AQUILA (m) (Latin 'eagle'). In Christian iconography the eagle is the symbol of the Gospel of St. John. A man named Aquila was associated with St. Paul; a later Aquila (fl. early half 2nd century A.D.) translated the Hebrew Bible into a very literal Greek. Both men are said to have been natives of Pontus [in Asia Minor], the latter prob. a native of Sinope in that region (Henry Wace and William C. Piercy, A Dictionary of Christian Biography and Literature to the End of the Sixth Century A.D., with an Account of the Principal Sects and Heresies [London: John Murray, 1911, repr. Peabody, Mass.: Henderson Publishers, 1994], pp. 38–39).
Aquila Chase (1618–1670) was an early settler of Hampton, N.H. (1640) and Newbury, Massachusetts (1646). John Carroll Chase and George Walter Chamberlain, Seven Generations of the Descendants of Aquila and Thomas Chase (Derry, N.H., 1928, rev. ed. Camden, Maine: Picton Press, 1983, 1993), note that the exact parentage of the immigrant Aquila Chase and his brother Thomas seem to be still unknown; although several earlier English Aquila Chases have been identified in Chesham, Bucks, and in London, no positive matches have been found for the immigrant.
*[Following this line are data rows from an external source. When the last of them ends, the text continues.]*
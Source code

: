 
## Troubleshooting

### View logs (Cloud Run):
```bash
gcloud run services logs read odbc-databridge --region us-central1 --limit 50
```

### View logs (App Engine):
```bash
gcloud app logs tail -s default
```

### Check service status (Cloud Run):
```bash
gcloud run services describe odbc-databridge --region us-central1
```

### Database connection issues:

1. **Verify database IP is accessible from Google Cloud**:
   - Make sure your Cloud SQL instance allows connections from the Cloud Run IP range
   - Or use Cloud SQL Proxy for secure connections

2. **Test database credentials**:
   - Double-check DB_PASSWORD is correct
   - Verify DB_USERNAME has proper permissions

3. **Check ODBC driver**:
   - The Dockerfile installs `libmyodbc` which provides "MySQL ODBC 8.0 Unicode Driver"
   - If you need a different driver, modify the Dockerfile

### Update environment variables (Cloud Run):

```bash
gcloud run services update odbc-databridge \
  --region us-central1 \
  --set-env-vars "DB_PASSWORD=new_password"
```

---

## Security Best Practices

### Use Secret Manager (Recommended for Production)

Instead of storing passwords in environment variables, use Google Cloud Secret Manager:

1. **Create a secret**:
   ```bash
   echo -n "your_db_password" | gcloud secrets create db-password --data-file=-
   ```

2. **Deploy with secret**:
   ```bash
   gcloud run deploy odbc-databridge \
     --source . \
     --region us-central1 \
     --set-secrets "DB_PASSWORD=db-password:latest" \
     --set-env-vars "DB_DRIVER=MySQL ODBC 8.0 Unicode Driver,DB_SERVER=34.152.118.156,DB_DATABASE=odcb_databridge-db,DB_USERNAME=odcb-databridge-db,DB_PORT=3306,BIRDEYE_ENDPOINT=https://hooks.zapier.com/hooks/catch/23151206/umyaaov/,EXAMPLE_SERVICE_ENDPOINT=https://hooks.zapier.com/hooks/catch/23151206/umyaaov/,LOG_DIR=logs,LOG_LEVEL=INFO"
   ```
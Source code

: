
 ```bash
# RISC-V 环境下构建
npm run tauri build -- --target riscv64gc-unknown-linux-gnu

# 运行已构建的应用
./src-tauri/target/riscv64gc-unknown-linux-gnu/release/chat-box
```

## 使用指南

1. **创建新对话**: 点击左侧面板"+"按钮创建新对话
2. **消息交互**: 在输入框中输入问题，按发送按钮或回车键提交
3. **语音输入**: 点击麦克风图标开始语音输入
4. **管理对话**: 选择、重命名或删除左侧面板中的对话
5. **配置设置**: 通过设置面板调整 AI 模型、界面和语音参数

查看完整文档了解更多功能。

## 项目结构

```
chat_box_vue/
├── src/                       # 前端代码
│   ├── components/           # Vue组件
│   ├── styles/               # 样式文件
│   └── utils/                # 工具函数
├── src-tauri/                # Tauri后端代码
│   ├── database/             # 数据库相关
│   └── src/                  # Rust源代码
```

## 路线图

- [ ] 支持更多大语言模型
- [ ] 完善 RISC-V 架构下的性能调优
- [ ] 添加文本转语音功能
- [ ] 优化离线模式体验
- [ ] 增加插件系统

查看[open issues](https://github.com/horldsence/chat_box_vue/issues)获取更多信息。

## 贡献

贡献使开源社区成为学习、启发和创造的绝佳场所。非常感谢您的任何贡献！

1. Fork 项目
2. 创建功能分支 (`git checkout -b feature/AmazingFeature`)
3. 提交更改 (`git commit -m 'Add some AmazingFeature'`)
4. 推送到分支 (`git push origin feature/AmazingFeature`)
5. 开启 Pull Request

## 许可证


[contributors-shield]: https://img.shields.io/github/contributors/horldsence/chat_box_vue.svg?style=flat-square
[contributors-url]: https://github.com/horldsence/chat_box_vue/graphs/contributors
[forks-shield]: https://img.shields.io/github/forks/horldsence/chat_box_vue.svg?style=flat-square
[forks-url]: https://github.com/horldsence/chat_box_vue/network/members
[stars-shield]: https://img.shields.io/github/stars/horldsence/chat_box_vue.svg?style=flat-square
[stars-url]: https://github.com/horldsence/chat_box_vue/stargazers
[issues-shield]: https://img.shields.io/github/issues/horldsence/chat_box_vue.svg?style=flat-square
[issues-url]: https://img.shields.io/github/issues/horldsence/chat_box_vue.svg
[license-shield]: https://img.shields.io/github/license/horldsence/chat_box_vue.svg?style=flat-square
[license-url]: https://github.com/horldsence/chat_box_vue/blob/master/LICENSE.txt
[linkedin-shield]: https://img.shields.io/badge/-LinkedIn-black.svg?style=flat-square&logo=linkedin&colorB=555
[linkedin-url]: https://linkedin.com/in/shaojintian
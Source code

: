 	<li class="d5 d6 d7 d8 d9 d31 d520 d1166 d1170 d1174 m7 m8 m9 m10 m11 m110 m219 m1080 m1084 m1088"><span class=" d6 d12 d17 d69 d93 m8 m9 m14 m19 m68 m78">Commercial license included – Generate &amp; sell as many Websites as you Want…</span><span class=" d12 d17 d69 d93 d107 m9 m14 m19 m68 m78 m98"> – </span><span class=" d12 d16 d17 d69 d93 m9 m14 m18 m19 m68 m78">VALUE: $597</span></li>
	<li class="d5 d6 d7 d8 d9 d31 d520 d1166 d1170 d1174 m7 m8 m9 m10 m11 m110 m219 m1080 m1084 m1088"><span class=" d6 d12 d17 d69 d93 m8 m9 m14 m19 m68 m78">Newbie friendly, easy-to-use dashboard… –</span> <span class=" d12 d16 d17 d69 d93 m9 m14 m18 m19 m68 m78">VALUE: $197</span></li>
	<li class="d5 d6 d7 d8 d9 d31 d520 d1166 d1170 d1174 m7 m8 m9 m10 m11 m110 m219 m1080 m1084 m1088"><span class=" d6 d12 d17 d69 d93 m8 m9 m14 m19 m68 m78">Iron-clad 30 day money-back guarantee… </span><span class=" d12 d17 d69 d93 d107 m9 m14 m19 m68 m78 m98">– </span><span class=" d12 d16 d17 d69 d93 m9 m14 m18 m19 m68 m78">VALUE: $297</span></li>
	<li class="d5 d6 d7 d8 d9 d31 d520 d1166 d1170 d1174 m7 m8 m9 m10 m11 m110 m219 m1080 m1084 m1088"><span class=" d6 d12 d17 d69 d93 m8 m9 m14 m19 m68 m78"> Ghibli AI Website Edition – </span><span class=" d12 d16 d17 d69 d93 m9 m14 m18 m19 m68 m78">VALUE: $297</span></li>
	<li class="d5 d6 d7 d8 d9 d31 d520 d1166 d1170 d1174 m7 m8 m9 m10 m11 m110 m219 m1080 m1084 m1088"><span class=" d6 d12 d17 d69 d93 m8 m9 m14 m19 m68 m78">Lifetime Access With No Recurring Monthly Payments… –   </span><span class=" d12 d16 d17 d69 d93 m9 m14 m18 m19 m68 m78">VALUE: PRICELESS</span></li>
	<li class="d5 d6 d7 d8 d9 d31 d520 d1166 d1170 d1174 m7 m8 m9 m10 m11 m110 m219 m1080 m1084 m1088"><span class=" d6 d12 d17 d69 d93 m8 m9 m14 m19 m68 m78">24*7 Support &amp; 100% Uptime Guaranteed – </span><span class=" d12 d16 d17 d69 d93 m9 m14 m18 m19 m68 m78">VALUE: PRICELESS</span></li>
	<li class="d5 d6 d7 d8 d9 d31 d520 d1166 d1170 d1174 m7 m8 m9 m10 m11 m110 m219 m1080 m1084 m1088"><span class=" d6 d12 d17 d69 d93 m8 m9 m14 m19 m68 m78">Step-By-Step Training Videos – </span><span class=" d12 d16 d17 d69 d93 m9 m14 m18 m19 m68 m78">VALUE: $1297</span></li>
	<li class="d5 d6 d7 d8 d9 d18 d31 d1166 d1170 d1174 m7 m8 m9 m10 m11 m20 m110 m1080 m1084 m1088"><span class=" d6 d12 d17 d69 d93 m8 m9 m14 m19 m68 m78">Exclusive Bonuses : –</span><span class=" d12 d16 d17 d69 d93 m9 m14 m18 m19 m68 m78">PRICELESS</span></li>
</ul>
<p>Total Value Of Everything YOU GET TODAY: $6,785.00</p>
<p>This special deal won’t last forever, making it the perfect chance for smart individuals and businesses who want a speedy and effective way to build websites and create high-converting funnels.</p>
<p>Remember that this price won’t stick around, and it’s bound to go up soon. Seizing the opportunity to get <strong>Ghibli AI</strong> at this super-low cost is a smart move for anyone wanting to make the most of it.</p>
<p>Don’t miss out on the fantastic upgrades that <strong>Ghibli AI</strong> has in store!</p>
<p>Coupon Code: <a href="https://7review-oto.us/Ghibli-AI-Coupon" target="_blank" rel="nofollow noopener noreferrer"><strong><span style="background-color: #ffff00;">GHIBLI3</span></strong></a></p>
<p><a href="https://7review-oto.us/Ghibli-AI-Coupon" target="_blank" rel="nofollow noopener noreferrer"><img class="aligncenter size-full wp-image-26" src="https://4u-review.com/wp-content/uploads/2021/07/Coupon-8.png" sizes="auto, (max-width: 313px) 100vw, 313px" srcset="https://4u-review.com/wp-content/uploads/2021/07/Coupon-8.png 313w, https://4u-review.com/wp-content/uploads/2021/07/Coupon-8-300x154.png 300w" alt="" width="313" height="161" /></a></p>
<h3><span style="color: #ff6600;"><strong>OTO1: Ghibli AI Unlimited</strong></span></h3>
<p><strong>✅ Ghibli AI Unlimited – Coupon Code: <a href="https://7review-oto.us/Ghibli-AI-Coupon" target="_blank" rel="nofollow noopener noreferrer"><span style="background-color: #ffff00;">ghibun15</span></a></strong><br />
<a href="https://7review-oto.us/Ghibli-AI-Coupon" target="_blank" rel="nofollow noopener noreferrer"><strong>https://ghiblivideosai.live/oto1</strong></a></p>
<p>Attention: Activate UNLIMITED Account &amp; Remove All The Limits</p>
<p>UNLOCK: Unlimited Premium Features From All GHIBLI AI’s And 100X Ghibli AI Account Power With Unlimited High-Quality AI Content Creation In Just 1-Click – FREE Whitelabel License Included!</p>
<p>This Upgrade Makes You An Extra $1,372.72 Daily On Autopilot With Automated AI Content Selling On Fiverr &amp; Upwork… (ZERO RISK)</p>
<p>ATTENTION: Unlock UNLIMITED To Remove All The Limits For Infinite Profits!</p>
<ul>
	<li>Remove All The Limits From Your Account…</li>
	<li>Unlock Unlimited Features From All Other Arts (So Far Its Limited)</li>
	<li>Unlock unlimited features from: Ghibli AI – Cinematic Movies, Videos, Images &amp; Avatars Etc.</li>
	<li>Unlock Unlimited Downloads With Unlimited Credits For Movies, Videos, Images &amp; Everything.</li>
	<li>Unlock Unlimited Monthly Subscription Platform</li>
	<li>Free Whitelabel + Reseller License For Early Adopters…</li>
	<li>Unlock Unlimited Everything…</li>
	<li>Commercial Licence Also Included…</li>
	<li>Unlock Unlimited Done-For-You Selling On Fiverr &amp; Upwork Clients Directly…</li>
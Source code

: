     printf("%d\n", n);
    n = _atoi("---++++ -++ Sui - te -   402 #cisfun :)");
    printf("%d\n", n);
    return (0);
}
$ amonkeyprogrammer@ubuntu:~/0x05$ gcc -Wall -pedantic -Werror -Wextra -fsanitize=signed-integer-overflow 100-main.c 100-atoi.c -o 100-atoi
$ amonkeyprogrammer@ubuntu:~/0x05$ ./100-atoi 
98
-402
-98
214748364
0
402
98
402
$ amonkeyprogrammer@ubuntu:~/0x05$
The other seventeenth-century immigrant to New England bearing this rare given name was Aquila Purchase of Kingweston, Somerset, and Dorchester, Mass., brother-in-law of Bernard Capen of Dorchester in Old and New England. Both Chase and Purchase were likely named for Aquila, husband of Priscilla, mentioned by St. Paul.
The 1790 census lists 21 men named Aquila, with occurrences from Vermont to South Carolina, with the largest number in Maryland. In 1850, there were 111 men with the name, and, in 1940, there were 77.